Air shows are the most dangerous missions crews will experience, excluding combat sorties. The risk increases not because of difficult flying, but rather because the crew is less cautious. With their guard down, the unit and crew run the risk of incurring the wrath of the command for terrible, embarrassing procedure violations. The crew believes in error that no one is looking because it is on vacation. Everyone is observing, including retired military personnel who collectively keep a careful eye on those that are now on duty.
Some retirees believe they handled things properly, whilst others believe the present force has laxed in terms of discipline and order as compared to the veterans. They’ll keep a tight eye on the crew’s behavior and report any inconsistencies they see as supporting their pessimistic assessment of the current state of military operations.
Old-timers unconsciously attempt to attract attention to their former accomplishments by criticizing current crew members for lack of discipline while the crew prances around to the admiration of the audience.
Johnny would provide a spectacular example of this air show syndrome before we even landed and would pay an embarrassing price for doing so. Years later, I would be a similarly hapless victim of the syndrome, but this day belonged to Johnny.
I had no inkling the syndrome was about to break out as we flew the fifteen minutes or so from Dover to Wilmington IAP about 40 miles north of the base. We canceled our IFR clearance and contacted Wilmington Tower for our VFR (visual flight rules) arrival. Johnny made the call to the tower himself.
“Tower, MAC 4017, request high-speed pass down the runway for a 5,000-foot right closed pattern to a full stop.” Tower cleared him as requested. I should have suspected trouble when he asked for 5,000-foot clearance for the closed pattern, but I did not.
About eight miles out on the final, Johnny pushed up the throttles and our speed rapidly increased from our 220-knot cruise speed. I thought he would stop accelerating at the 250-knot speed limit for flights below 10,000 feet, but he did not. Since neither he nor the tower had defined high speed, he defined it himself. As we descended toward the trees surrounding the airport our airspeed climbed to 300 knots. I looked down at tree-lined neighborhoods flying by in a blur with barely enough time for me to mentally register them before they were gone.
Low-altitude flying at high speed can be problematic. The pilot’s actions can make over-controlling pitch commands a problem, leading to a porpoise motion that is made worse by the pilot’s attempts to control it. The airflow across the control surfaces is significantly more than typical or expected. Fortunately, we did not experience this problem, but it should have been considered prior to accelerating to 300 knots. One misstep at that speed descending toward the ground could have been catastrophic.
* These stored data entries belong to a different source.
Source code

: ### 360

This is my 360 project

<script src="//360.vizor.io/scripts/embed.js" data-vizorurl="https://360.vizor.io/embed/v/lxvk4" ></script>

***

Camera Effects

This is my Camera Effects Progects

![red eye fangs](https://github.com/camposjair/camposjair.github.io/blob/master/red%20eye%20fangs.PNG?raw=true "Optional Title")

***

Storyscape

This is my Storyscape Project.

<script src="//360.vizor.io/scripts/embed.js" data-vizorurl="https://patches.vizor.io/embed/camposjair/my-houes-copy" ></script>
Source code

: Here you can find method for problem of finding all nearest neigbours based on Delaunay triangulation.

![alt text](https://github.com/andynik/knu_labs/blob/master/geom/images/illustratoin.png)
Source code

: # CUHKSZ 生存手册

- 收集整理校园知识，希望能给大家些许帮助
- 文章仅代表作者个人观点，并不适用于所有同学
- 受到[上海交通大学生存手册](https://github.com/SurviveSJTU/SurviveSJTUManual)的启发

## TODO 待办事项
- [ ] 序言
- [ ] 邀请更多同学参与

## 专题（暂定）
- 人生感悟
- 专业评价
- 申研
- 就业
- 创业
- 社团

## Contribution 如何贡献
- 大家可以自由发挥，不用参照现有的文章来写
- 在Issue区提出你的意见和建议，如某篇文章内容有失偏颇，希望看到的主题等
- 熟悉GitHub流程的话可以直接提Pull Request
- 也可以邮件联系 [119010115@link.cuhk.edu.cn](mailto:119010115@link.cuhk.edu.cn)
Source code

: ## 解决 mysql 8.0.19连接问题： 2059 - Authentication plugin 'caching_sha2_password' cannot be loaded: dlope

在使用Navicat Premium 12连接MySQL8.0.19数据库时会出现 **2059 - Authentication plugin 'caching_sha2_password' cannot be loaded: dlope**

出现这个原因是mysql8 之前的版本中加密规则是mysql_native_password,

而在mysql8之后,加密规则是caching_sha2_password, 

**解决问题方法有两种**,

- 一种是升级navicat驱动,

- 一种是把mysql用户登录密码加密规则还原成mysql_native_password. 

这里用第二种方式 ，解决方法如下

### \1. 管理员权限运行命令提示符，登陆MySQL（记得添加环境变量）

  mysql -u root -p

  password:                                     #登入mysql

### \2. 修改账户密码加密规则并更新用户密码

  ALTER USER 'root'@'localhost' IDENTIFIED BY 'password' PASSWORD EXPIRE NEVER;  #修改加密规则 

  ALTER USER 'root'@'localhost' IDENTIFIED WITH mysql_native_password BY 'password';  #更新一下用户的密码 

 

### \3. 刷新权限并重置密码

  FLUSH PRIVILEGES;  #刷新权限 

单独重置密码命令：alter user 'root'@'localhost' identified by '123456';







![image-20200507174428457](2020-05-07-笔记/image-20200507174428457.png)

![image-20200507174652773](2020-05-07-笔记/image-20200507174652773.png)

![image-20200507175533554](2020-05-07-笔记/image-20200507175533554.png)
Johnny pulled the throttles back as we approached 300 knots, mercifully, and we smoked down the runway at 200 feet in relative silence. The silence came to an end when Johnny accelerated the throttles to almost full power, raised the nose to 15 degrees, and made a right turn toward our 5,000-foot closed pattern. He set the throttles to idle after reaching 3,000 feet in order to slow the plane down for the last 2,000 feet of the climb. From there we made a normal landing. Afterward, he stated that he intended to offer an advertisement for the air show the next day.
With one exception, Johnny probably would have gotten away with this maneuver using the considerable latitude he had given himself. When he launched the large power burst from the runway’s departure end, he did so over the home of Joseph Biden, a recently elected congressman, and potential vice president.
Senator Biden was not impressed. To find out who the hell tried to tear the roof off Senator Biden’s house with a C-5, someone called the Pentagon, then the MAC headquarters at Scott AFB, IL, and finally the Dover wing commander. Before we turned off the engines, the base operations’ phone started ringing.
Johnny’s punishment for the incident was inspired by a Chinese Communist confessional, in which the offender is forced to publicly and harshly criticize himself for his mistake. The following month, Johnny addressed the audience that had gathered for drill weekend, including the wing staff, to explain how he could have been such an idiot to have done such things.